Le brevet du 30 avril, qui accordait des lieux de refuge, 51 places de sûreté et 16 places de mariage avec garnison protestante à la charge du roi, était fondamental pour les huguenots du Royaume, mais ne concerna que peu la province .
La Bretagne bénéficia de deux places de sûreté, mais de second ordre2. Ce n’étaient pas des villes de sûreté comme Saint-Jean-d’Angely ou La Rochelle, mais de simples places de mariage qui recevait des détachements relevant de Saumur : Vitré, (28 hommes) et Châtillon-en-Vendelais (12 hommes)3. La distinction était d’importance, car seuls les châteaux et non les villes étaient réputés espace protestant, ce qui était parfaitement logique dans la mesure où Châtillon n’accueillit jamais de culte réformé, tandis que les protestants de Vitré ne représentaient qu’un habitant sur dix de la cité drapière. Pourtant, avec sa garnison de 28 hommes, la cité d’Anne d’Alègre était la plus importante des places de mariage du royaume, au niveau de villes de sûreté comme Bergerac ou Casteljaloux. Plus qu’une hypothétique faveur accordée à la veuve de Guy de Coligny, il faut sans doute y voir l’intérêt bien compris du roi. Durant toutes les guerres de Mercoeur, Vitré, tenu par les protestants, avait garanti l’accès de la Bretagne aux troupes de la monarchie. Le Béarnais n’entendait pas abandonner cet avantage.
Mais ailleurs, les citadelles protestantes subirent les tentatives de démolition suscitées par les catholiques et appuyées par les pouvoirs provincial et royal. Après les longues années de guerre, les populations étaient excédées par la vue des donjons qui avaient abrité tant de garnisons pillardes.
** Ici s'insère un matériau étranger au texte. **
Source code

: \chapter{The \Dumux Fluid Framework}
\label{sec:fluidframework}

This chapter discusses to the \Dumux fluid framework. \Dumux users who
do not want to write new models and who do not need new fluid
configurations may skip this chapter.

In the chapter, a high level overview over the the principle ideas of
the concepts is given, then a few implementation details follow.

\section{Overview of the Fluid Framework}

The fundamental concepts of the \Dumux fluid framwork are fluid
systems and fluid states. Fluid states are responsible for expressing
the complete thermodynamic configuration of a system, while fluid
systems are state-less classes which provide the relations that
Les châteaux qui avaient perdu toute valeur défensive comme Blain n’étaient pas concernés, mais les États de Bretagne ordonnèrent la destruction de quelques autres. C’est ainsi que Fougeray et Derval connurent la pioche des démolisseurs. Seul le donjon de Fougeray resta épargné suite aux recommandations des Etats en 1598. Quelques forteresses huguenotes bretonnes échappèrent également, à la suite d’accords reconnus officiellement. Peu avant 1610, le roi accorda aux deux grandes familles protestantes de Rohan et de Châtillon-Rieux le droit de se garder eux-mêmes à Blain, Châtillon, Josselin, Pontivy, Rohan, et La Roche-Bernard4.
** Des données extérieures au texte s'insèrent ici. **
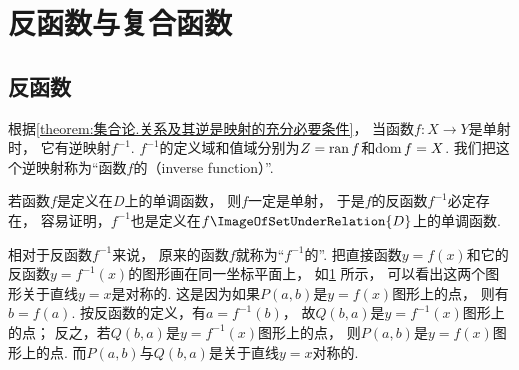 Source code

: \section{反函数与复合函数}
\subsection{反函数}
根据\cref{theorem:集合论.关系及其逆是映射的充分必要条件}，
当函数\(f\colon X \to Y\)是单射时，
它有逆映射\(f^{-1}\).
\(f^{-1}\)的定义域和值域分别为\(Z=\operatorname{ran} f\)和\(\operatorname{dom} f=X\).
我们把这个逆映射称为“函数\(f\)的（inverse function）”.

若函数\(f\)是定义在\(D\)上的单调函数，
则\(f\)一定是单射，
于是\(f\)的反函数\(f^{-1}\)必定存在，
容易证明，\(f^{-1}\)也是定义在\(f\ImageOfSetUnderRelation{D}\)上的单调函数.

相对于反函数\(f^{-1}\)来说，
原来的函数\(f\)就称为“\(f^{-1}\)的”.
把直接函数\(y=f(x)\)和它的反函数\(y=f^{-1}(x)\)的图形画在同一坐标平面上，
如\cref{figure:函数.直接函数与反函数的图形的对称性} 所示，
可以看出这两个图形关于直线\(y=x\)是对称的.
这是因为如果\(P(a,b)\)是\(y=f(x)\)图形上的点，
则有\(b=f(a)\).
按反函数的定义，有\(a=f^{-1}(b)\)，
故\(Q(b,a)\)是\(y=f^{-1}(x)\)图形上的点；
反之，若\(Q(b,a)\)是\(y=f^{-1}(x)\)图形上的点，
则\(P(a,b)\)是\(y=f(x)\)图形上的点.
而\(P(a,b)\)与\(Q(b,a)\)是关于直线\(y=x\)对称的.

\begin{figure}[ht]
	\centering
	\caption{}\label{figure:函数.直接函数与反函数的图形的对称性}
\end{figure}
1 Les subventions annuelles n’étaient accordées en droit que pour l’entretien des temples et bâtiments.
2 La Ville de Pontorson fut refusée comme place de sûreté par l’Édit de Nantes, mais Montgommery, comme capitaine, faisait célébrer le culte dans le château. La suppression de l’exercice, avec transfert à Cormeray est plus tardive.
3 Manuscrit du 18 mai 1598, cité par Haag, La France protestante, t. III, p. 258. Une place de mariage était une forteresse appartenant à des gentilshommes huguenots, où pouvaient être détachés quelques hommes de la garnison des places de sûreté voisines. Le château de Vitré et la place de Châtillon-en-Vendelais (du moins ce qui en restait car les défenses avaient souffert de violents combats) étaient aux Châtillon-Rieux puis passèrent aux La Trémoille, celui de Beaufort (près de Dinan) aux La Moussaye.
4 Recueil du fonds de Brienne N° 220, cité par Haag, Op. Cit., III, p. 259. Cette fois, il y avait égalité entre les Rohan et les héritiers de d’Andelot.